La permanence serait donc la tradition ; l’alternance, la modernité ! La ville contre la campagne ? Ou la campagne s’efforçant de résister à la ville ; l’ancienne génération ne comprenant pas où veut aller la nouvelle génération et comment elle veut y aller ? Le dilemme existe. Il faut le prendre en compte. J’ai sous les yeux les pages 18-19 du numéro 7089 de Sidwaya, du mardi 17 janvier 2012. Un papier signé Sié Simplice Hien et des photos réalisées par Issa Compaoré rendent compte de la rencontre entre le Premier ministre, sept membres du gouvernement et les PTF, autrement dit les « partenaires techniques et financiers » du Burkina Faso. Européens, Américains, Asiatiques, Africains. Globalement, costume-cravate pour les hommes, tailleurs pour les femmes. Le PM arbore, quant à lui, une chemise du type Faso Dan Fani . Qui signifie : je viens rendre compte de mon action à la « communauté internationale », mais ce que je défends ce sont les intérêts de mon peuple. C’est qu’il n’est pas facile pour le chef de gouvernement d’un Etat indépendant de répondre ainsi à la « demande d’audience » qui avait été formulée par Birgitte Nygaard Markussen, ambassadeur du Danemark au Burkina Faso, présidente de la Troïka et chef de file des PTF.

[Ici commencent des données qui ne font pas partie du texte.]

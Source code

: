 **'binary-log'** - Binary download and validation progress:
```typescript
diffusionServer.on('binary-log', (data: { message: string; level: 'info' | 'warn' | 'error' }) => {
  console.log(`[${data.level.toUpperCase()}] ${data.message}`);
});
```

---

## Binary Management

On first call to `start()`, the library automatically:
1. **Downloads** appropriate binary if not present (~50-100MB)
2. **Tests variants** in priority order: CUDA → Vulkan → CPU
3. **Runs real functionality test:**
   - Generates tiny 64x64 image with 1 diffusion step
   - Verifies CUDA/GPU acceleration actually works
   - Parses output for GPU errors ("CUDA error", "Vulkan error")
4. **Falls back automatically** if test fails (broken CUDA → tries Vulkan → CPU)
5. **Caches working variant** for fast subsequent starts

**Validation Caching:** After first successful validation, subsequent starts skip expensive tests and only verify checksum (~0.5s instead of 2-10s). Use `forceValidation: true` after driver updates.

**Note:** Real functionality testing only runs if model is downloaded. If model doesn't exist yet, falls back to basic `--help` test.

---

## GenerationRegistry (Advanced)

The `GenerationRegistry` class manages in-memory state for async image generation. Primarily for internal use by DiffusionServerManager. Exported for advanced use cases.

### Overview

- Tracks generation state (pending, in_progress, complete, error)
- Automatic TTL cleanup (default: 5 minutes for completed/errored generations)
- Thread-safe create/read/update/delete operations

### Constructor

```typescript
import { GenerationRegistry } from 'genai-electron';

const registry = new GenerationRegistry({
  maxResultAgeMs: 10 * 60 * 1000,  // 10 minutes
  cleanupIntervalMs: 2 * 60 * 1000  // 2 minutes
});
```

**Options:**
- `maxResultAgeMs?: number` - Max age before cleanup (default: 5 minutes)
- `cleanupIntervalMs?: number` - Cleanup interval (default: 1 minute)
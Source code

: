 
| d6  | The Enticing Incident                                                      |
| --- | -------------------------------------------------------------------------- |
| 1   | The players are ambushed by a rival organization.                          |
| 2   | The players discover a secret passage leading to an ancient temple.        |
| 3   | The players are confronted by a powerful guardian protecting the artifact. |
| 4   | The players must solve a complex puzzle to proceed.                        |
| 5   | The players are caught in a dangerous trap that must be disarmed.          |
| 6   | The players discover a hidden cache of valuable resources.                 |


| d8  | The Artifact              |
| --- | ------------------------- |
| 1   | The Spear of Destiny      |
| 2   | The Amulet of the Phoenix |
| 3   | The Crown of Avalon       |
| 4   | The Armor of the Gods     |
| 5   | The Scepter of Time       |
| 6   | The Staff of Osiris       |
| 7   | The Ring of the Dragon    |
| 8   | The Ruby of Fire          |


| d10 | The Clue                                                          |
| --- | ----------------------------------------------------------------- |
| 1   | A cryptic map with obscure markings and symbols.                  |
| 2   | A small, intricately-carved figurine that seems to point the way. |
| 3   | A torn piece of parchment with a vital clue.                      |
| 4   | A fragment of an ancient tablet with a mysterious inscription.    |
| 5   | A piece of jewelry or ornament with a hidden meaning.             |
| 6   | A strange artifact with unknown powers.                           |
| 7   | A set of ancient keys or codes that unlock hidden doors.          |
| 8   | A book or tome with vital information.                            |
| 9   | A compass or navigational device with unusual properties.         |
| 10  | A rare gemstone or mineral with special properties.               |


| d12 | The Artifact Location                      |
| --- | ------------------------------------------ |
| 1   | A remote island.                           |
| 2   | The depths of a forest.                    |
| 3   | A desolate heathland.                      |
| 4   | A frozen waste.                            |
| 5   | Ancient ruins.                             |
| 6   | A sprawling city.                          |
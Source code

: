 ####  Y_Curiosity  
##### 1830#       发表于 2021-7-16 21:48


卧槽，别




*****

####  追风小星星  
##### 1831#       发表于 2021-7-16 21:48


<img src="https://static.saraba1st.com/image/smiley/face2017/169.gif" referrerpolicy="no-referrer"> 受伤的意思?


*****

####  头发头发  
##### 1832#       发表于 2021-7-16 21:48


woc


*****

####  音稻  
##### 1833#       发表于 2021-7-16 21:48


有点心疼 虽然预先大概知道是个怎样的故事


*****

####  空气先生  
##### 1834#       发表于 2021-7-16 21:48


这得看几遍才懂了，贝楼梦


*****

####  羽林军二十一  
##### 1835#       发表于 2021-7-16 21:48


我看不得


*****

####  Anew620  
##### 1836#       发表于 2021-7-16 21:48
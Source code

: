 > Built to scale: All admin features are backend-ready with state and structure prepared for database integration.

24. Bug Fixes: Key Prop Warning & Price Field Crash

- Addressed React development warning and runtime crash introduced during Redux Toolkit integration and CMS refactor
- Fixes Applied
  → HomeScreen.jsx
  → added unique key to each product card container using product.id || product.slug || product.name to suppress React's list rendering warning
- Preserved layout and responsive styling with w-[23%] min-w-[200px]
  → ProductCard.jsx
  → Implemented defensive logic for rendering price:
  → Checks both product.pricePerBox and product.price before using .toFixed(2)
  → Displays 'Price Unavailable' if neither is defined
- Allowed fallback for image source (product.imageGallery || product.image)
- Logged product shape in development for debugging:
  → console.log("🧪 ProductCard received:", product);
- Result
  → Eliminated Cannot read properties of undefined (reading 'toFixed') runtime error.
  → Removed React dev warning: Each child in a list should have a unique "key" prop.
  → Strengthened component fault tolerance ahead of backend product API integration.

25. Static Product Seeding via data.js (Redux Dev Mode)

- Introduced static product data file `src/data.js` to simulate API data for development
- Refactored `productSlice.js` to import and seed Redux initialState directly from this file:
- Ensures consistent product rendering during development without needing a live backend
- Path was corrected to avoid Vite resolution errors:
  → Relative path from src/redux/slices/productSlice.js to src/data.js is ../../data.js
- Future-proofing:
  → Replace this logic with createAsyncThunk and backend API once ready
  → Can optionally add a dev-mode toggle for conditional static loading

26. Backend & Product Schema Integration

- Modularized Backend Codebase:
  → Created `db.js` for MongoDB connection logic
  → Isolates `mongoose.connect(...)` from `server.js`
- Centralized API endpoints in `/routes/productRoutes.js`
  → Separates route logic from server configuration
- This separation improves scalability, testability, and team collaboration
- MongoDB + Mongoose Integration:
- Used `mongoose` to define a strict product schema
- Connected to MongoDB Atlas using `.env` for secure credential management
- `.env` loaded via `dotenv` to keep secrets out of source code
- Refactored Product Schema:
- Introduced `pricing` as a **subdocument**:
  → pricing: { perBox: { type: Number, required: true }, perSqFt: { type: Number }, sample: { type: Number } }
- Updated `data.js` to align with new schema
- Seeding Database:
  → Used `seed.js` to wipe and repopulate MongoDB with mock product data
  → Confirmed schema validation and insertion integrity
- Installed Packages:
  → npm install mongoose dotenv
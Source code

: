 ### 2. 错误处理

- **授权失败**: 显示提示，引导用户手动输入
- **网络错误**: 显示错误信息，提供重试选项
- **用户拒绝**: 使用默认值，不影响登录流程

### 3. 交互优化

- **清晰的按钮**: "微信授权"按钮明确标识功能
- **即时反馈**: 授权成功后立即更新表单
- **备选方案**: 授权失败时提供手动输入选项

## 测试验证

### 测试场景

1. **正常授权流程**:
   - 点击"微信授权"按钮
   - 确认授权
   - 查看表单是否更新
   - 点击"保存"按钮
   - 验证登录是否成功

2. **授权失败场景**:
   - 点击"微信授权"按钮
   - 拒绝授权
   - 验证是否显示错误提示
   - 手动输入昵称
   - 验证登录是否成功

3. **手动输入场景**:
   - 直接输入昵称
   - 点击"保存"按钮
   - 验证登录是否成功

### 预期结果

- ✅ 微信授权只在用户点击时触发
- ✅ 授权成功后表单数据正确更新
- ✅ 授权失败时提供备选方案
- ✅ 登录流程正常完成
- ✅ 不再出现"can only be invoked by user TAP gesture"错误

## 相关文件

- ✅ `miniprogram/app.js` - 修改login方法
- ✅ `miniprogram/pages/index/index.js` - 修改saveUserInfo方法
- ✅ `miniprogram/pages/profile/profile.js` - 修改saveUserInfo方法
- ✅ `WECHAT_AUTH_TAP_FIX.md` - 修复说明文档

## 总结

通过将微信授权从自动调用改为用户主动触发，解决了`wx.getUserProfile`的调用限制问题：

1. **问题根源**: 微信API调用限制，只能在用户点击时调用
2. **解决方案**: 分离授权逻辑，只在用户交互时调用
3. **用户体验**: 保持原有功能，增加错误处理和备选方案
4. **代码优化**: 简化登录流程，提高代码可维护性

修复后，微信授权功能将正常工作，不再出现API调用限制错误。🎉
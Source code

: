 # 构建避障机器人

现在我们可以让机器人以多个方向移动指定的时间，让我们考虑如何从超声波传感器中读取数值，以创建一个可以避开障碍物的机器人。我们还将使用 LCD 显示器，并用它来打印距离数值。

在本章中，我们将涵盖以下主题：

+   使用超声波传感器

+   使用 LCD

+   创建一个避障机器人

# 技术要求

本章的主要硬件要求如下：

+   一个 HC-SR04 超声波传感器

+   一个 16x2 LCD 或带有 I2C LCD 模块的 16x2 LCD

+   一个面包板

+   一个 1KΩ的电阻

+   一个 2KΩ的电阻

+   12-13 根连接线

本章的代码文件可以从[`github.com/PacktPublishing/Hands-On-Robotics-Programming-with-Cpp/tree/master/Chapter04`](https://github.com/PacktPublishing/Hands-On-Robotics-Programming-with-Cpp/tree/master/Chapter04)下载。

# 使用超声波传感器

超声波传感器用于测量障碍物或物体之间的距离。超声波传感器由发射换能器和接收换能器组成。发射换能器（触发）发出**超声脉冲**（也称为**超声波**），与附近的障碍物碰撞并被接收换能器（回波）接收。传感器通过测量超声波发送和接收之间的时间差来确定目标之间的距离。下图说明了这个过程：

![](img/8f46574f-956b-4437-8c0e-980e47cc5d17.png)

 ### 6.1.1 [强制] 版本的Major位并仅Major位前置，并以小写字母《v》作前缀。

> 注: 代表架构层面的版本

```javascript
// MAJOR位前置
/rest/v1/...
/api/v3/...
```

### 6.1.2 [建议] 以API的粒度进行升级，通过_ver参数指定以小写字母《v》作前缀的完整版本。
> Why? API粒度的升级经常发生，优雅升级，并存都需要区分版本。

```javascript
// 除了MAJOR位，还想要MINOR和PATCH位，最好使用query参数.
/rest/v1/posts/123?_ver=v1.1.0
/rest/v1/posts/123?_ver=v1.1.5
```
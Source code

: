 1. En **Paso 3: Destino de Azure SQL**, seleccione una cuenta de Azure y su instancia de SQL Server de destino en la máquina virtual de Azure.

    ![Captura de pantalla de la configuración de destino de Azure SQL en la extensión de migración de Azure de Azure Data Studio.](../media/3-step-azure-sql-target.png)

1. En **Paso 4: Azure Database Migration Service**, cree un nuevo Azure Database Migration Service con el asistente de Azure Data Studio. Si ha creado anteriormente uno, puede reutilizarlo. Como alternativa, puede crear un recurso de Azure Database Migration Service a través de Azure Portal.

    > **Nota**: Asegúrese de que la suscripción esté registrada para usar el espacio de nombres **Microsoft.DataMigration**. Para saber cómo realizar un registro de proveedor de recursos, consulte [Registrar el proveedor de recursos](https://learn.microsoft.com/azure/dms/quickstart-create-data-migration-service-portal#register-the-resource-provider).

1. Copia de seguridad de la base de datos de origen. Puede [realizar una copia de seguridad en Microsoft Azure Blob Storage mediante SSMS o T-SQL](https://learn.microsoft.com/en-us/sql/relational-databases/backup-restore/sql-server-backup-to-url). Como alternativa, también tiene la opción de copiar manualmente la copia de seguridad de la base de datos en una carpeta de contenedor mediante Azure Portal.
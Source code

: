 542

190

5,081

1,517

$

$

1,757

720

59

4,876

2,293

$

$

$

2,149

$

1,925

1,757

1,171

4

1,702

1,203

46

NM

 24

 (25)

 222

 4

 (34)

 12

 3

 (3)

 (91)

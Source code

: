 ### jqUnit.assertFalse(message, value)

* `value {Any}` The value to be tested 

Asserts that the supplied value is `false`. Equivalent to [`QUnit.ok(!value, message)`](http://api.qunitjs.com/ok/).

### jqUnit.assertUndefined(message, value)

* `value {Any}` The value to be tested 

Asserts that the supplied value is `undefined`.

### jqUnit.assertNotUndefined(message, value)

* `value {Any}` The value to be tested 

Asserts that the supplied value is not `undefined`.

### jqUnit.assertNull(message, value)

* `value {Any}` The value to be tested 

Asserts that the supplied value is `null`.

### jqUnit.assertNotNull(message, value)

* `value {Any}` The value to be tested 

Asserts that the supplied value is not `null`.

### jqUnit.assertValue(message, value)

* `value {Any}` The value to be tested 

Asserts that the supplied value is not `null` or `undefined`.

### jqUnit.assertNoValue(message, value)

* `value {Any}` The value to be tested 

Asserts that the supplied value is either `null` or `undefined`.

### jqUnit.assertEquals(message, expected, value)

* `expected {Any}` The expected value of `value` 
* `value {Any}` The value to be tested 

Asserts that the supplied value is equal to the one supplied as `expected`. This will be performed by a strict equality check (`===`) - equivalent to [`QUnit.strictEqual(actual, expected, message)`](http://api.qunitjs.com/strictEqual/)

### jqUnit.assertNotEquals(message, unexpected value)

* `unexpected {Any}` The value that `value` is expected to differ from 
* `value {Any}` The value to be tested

Etat des lieux après les mutineries de 2011 ; crise alimentaire et situation sécuritaire régionale ; préparation des élections couplées législatives-municipales de 2012. Birgitte le dit clairement et sans ambiguïté : « Au seuil de cette nouvelle année, nous nourrissons un espoir sincère que les évènements dont nous avons été témoins en 2011 resteront dans l’histoire du Burkina Faso comme une période très difficile, mais aussi comme une opportunité pour la mise en œuvre d’importantes décisions de réformes politiques ».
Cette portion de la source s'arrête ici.